Take each line of the entries below that contains "packet" and copy it.

Plain-text document sources
↓
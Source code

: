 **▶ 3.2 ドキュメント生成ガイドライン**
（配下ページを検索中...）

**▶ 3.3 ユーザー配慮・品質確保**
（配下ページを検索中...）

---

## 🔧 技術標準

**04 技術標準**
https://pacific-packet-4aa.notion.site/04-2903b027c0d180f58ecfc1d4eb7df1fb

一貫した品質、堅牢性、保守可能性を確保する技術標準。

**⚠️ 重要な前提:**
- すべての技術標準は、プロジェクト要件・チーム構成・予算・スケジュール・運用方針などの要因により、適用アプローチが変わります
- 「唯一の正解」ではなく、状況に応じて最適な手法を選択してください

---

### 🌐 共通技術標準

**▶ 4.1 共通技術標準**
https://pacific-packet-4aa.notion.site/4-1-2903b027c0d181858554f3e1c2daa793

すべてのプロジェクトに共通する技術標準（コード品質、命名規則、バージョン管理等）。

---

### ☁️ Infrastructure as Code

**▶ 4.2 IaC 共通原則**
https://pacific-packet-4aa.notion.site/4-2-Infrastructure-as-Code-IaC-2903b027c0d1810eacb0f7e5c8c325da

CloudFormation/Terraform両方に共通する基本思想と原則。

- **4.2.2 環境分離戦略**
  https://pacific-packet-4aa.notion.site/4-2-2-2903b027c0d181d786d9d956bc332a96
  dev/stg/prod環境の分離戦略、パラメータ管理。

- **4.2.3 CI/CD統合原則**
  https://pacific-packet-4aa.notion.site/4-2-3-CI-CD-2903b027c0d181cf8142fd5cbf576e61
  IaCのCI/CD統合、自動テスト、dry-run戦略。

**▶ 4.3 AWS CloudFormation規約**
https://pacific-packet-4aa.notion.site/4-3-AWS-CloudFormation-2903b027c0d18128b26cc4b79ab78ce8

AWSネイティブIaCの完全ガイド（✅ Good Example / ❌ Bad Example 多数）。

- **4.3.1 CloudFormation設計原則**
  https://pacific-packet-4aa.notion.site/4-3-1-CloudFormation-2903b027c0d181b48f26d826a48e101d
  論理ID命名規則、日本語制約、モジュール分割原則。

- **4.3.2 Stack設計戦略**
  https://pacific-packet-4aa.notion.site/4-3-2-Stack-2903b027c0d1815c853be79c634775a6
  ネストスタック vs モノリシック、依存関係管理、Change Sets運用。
↑
| Answer to the problem |
https://pacific-packet-4aa.notion.site/04-2903b027c0d180f58ecfc1d4eb7df1fb
https://pacific-packet-4aa.notion.site/4-1-2903b027c0d181858554f3e1c2daa793
https://pacific-packet-4aa.notion.site/4-2-Infrastructure-as-Code-IaC-2903b027c0d1810eacb0f7e5c8c325da
  https://pacific-packet-4aa.notion.site/4-2-2-2903b027c0d181d786d9d956bc332a96
  https://pacific-packet-4aa.notion.site/4-2-3-CI-CD-2903b027c0d181cf8142fd5cbf576e61
https://pacific-packet-4aa.notion.site/4-3-AWS-CloudFormation-2903b027c0d18128b26cc4b79ab78ce8
  https://pacific-packet-4aa.notion.site/4-3-1-CloudFormation-2903b027c0d181b48f26d826a48e101d
  https://pacific-packet-4aa.notion.site/4-3-2-Stack-2903b027c0d1815c853be79c634775a6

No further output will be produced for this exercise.